Paus Fransiskus, Evangelii Gaudium


Dengan kekayaan ekumenis yang unik, kemudian sedikit dari Busan, pada bulan November 2013, Paus Fransiskus menerbitkan surat Apostolik-nya, Evangelii Gaudium. Di sini kita temukan sudut pandang kenabian pasca-kapitalis yang sama seperti pada dokumen Busan. Bagian berikut menjelaskannya:

“Ada makhluk lemah dan tak berdaya lainnya yang sering berada pada belas kasihan kepentingan ekonomi atau penghisapan tak pandang bulu. Saya bicara tentang penciptaan secara menyeluruh. Kita makhluk manusia bukan sekadar penerima manfaat namun juga pelayan bagi ciptaan lainnya.

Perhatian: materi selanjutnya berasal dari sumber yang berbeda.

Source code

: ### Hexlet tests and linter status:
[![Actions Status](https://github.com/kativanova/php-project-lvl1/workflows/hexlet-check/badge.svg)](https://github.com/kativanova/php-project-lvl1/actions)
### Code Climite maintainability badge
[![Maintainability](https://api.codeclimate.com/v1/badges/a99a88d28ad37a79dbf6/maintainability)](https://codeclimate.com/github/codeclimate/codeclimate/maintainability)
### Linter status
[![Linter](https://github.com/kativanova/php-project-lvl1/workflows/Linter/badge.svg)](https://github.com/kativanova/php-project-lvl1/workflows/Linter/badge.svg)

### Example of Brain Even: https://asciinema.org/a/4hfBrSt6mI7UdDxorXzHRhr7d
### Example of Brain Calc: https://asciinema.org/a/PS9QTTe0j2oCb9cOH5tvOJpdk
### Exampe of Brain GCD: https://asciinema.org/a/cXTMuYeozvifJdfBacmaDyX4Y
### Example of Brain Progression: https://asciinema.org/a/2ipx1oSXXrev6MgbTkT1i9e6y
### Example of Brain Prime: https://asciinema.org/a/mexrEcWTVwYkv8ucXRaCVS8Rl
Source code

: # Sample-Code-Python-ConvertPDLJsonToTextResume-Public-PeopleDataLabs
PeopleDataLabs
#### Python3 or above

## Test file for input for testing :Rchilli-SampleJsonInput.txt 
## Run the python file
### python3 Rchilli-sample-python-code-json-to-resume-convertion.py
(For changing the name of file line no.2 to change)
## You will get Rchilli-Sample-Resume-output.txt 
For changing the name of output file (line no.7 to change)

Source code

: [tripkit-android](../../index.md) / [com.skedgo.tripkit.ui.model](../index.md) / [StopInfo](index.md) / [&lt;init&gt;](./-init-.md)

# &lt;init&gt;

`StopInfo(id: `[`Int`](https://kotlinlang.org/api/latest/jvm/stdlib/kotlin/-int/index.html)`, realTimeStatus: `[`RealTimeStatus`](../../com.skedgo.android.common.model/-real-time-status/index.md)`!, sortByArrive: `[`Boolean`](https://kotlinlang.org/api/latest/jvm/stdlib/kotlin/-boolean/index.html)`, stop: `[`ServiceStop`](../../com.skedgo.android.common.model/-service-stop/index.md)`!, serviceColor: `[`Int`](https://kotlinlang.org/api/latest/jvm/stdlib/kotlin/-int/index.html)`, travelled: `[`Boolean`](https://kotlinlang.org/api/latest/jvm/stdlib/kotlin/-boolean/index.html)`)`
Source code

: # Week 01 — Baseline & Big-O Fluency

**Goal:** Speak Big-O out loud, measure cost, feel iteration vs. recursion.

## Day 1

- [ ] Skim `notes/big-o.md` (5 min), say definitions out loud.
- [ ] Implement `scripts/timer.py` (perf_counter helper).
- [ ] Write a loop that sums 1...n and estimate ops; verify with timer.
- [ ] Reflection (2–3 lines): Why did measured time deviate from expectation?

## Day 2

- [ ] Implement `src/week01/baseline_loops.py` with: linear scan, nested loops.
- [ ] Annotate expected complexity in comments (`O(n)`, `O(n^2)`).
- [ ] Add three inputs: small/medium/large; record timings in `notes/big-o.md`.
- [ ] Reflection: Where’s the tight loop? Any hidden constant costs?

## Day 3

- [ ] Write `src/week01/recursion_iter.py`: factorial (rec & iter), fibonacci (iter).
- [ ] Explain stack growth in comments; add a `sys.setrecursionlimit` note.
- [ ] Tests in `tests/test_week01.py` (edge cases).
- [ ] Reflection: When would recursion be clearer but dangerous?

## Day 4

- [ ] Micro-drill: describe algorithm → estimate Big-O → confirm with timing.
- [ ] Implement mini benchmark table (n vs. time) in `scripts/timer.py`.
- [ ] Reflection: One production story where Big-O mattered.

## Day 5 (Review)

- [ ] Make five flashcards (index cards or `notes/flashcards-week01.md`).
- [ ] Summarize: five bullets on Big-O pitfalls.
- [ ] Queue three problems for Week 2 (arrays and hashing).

Berkat tubuh kita, Tuhan telah menautkan kita begitu erat dengan dunia sekeliling kita, hingga kita dapat merasakan pergurunan tanah hampir seperti penyakit ragawi, dan kepunahan suatu spesies sebagai penodaan yang menyakitkan. Mari kita jangan tinggalkan serentetan pembinasaan dan kematian yang akan berdampak pada kehidupan kita sendiri dan generasi-generasi penerus kita.”

Dalam pesannya kepada Pertemuan Roma dari Popular Movements pada bulan Oktober 2014, Paus Fransiskus mengatakan:

“Sistem ekonomi berpusat pada dewa uang juga butuh menjarah alam demi mempertahankan irama hingar-bingar konsumsi yang melekat padanya. Perubahan iklim, hilangnya keanekaragaman hayati, penggundulan hutan, telah menunjukkan akibat yang menghancurkan dari bencana alam yang hebat yang kita saksikan, dan kalian orang-orang yang tinggal dekat pantai-pantai dalam pondok-pondok berbahaya, orang-orang yang sangat rentan secara ekonomi, dalam menghadapi suatu bencana alam, akan kehilangan segalanya. Saudara-saudaraku perempuan dan laki-laki: ciptaan bukanlah milik yang dapat kita buang sesuka hati; apalagi begitu, yang milik beberapa orang, sedikit orang: ciptaan adalah karunia, hadiah, anugerah terindah yang diberikan Sang Pencipta kepada kita agar dijaga dan digunakan untuk kebaikan semua orang, selalu dengan rasa syukur.”

Titik temu ekumenis dari WCC dan Paus Fransiskus menyerukan kepada seluruh umat Kristen dan semua bentuk sosial gereja, bersama dengan komunitas-komunitas iman dan gerakan-gerakan sosial lainnya, untuk membangun suatu gelombang besar bagi keadilan tanah dengan mengatasi sistem kapitalis saat ini secara pribadi maupun bersama-sama, selangkah demi selangkah. Tuhan kehidupan, menuntun kita menuju keadilan dan kedamaian.

Sumber: Bilven & Sihombing, Daniel. (Eds.) Dengarkan Jeritan Bumi! Respons Kristiani atas Krisis Keadilan Ekoligis, hal 91-92. Cetakan 1, Bandung: Ultimus, 2017.